======== Information supplied ========

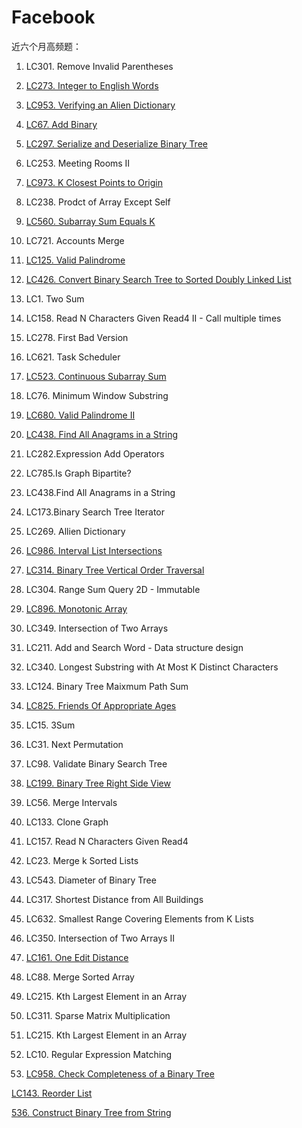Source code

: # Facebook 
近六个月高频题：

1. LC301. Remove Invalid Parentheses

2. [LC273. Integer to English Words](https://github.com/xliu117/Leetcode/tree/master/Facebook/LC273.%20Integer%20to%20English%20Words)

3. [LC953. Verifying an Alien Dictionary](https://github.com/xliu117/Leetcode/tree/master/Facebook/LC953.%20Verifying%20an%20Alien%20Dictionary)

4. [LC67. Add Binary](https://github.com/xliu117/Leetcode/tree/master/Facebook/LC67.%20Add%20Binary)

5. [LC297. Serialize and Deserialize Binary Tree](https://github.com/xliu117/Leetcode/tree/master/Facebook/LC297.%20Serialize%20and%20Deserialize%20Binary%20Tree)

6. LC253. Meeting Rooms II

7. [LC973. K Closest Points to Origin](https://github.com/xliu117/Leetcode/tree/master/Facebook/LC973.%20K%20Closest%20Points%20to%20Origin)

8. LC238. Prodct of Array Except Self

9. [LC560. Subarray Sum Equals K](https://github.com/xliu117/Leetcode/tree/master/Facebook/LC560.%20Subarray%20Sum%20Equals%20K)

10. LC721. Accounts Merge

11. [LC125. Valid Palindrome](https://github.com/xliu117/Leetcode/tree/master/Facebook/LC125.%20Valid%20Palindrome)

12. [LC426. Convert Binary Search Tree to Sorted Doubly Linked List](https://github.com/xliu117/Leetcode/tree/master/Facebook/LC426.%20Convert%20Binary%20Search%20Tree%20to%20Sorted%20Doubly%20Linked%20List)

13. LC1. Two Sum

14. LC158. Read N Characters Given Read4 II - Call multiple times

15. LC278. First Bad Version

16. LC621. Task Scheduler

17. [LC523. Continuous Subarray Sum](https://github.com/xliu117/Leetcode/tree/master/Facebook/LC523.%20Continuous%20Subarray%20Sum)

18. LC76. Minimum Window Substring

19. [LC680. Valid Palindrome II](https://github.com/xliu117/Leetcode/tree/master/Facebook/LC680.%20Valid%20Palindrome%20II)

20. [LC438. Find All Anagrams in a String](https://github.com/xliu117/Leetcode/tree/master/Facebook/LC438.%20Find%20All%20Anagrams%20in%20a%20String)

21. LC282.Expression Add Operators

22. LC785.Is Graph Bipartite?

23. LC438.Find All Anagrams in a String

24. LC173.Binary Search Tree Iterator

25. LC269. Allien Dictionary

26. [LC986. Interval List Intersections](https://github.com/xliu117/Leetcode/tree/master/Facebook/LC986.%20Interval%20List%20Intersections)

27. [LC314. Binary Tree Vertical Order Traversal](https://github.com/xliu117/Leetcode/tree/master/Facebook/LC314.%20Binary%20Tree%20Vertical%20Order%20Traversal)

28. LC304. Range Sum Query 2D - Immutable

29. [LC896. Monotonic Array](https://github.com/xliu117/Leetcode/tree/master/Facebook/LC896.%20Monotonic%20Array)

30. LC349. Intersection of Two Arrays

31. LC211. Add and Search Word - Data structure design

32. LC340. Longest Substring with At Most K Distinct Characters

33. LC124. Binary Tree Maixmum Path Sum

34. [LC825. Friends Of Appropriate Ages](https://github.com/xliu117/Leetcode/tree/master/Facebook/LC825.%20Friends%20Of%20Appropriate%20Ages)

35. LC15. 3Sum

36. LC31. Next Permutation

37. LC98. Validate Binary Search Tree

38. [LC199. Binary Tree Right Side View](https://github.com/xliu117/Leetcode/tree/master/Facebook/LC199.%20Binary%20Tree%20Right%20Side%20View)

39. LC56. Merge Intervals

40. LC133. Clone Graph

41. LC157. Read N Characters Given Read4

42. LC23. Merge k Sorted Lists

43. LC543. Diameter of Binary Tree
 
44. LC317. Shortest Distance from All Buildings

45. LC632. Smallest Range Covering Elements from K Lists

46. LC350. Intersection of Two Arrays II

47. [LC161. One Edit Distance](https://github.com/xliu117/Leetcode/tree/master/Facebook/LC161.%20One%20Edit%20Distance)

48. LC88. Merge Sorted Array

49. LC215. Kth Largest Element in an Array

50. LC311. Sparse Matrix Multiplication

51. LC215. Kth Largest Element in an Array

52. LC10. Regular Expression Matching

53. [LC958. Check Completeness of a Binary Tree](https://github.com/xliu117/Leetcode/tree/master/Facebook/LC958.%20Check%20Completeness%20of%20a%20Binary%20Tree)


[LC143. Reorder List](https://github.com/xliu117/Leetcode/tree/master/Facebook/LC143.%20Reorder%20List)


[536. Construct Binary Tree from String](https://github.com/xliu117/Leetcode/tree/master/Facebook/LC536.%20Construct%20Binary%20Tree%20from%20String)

========

#### [Requirement]
None of the pictures should be reproduced; all other material above must be set down exactly.

#### [Answer below]
Source code

: # Facebook 
近六个月高频题：

1. LC301. Remove Invalid Parentheses

2. [LC273. Integer to English Words](https://github.com/xliu117/Leetcode/tree/master/Facebook/LC273.%20Integer%20to%20English%20Words)

3. [LC953. Verifying an Alien Dictionary](https://github.com/xliu117/Leetcode/tree/master/Facebook/LC953.%20Verifying%20an%20Alien%20Dictionary)

4. [LC67. Add Binary](https://github.com/xliu117/Leetcode/tree/master/Facebook/LC67.%20Add%20Binary)

5. [LC297. Serialize and Deserialize Binary Tree](https://github.com/xliu117/Leetcode/tree/master/Facebook/LC297.%20Serialize%20and%20Deserialize%20Binary%20Tree)

6. LC253. Meeting Rooms II

7. [LC973. K Closest Points to Origin](https://github.com/xliu117/Leetcode/tree/master/Facebook/LC973.%20K%20Closest%20Points%20to%20Origin)

8. LC238. Prodct of Array Except Self

9. [LC560. Subarray Sum Equals K](https://github.com/xliu117/Leetcode/tree/master/Facebook/LC560.%20Subarray%20Sum%20Equals%20K)

10. LC721. Accounts Merge

11. [LC125. Valid Palindrome](https://github.com/xliu117/Leetcode/tree/master/Facebook/LC125.%20Valid%20Palindrome)

12. [LC426. Convert Binary Search Tree to Sorted Doubly Linked List](https://github.com/xliu117/Leetcode/tree/master/Facebook/LC426.%20Convert%20Binary%20Search%20Tree%20to%20Sorted%20Doubly%20Linked%20List)

13. LC1. Two Sum

14. LC158. Read N Characters Given Read4 II - Call multiple times

15. LC278. First Bad Version

16. LC621. Task Scheduler

17. [LC523. Continuous Subarray Sum](https://github.com/xliu117/Leetcode/tree/master/Facebook/LC523.%20Continuous%20Subarray%20Sum)

18. LC76. Minimum Window Substring

19. [LC680. Valid Palindrome II](https://github.com/xliu117/Leetcode/tree/master/Facebook/LC680.%20Valid%20Palindrome%20II)

20. [LC438. Find All Anagrams in a String](https://github.com/xliu117/Leetcode/tree/master/Facebook/LC438.%20Find%20All%20Anagrams%20in%20a%20String)

21. LC282.Expression Add Operators

22. LC785.Is Graph Bipartite?

23. LC438.Find All Anagrams in a String

24. LC173.Binary Search Tree Iterator

25. LC269. Allien Dictionary

26. [LC986. Interval List Intersections](https://github.com/xliu117/Leetcode/tree/master/Facebook/LC986.%20Interval%20List%20Intersections)

27. [LC314. Binary Tree Vertical Order Traversal](https://github.com/xliu117/Leetcode/tree/master/Facebook/LC314.%20Binary%20Tree%20Vertical%20Order%20Traversal)

28. LC304. Range Sum Query 2D - Immutable

29. [LC896. Monotonic Array](https://github.com/xliu117/Leetcode/tree/master/Facebook/LC896.%20Monotonic%20Array)

30. LC349. Intersection of Two Arrays

31. LC211. Add and Search Word - Data structure design

32. LC340. Longest Substring with At Most K Distinct Characters

33. LC124. Binary Tree Maixmum Path Sum

34. [LC825. Friends Of Appropriate Ages](https://github.com/xliu117/Leetcode/tree/master/Facebook/LC825.%20Friends%20Of%20Appropriate%20Ages)

35. LC15. 3Sum

36. LC31. Next Permutation

37. LC98. Validate Binary Search Tree

38. [LC199. Binary Tree Right Side View](https://github.com/xliu117/Leetcode/tree/master/Facebook/LC199.%20Binary%20Tree%20Right%20Side%20View)

39. LC56. Merge Intervals

40. LC133. Clone Graph

41. LC157. Read N Characters Given Read4

42. LC23. Merge k Sorted Lists

43. LC543. Diameter of Binary Tree
 
44. LC317. Shortest Distance from All Buildings

45. LC632. Smallest Range Covering Elements from K Lists

46. LC350. Intersection of Two Arrays II

47. [LC161. One Edit Distance](https://github.com/xliu117/Leetcode/tree/master/Facebook/LC161.%20One%20Edit%20Distance)

48. LC88. Merge Sorted Array

49. LC215. Kth Largest Element in an Array

50. LC311. Sparse Matrix Multiplication

51. LC215. Kth Largest Element in an Array

52. LC10. Regular Expression Matching

53. [LC958. Check Completeness of a Binary Tree](https://github.com/xliu117/Leetcode/tree/master/Facebook/LC958.%20Check%20Completeness%20of%20a%20Binary%20Tree)


[LC143. Reorder List](https://github.com/xliu117/Leetcode/tree/master/Facebook/LC143.%20Reorder%20List)


[536. Construct Binary Tree from String](https://github.com/xliu117/Leetcode/tree/master/Facebook/LC536.%20Construct%20Binary%20Tree%20from%20String)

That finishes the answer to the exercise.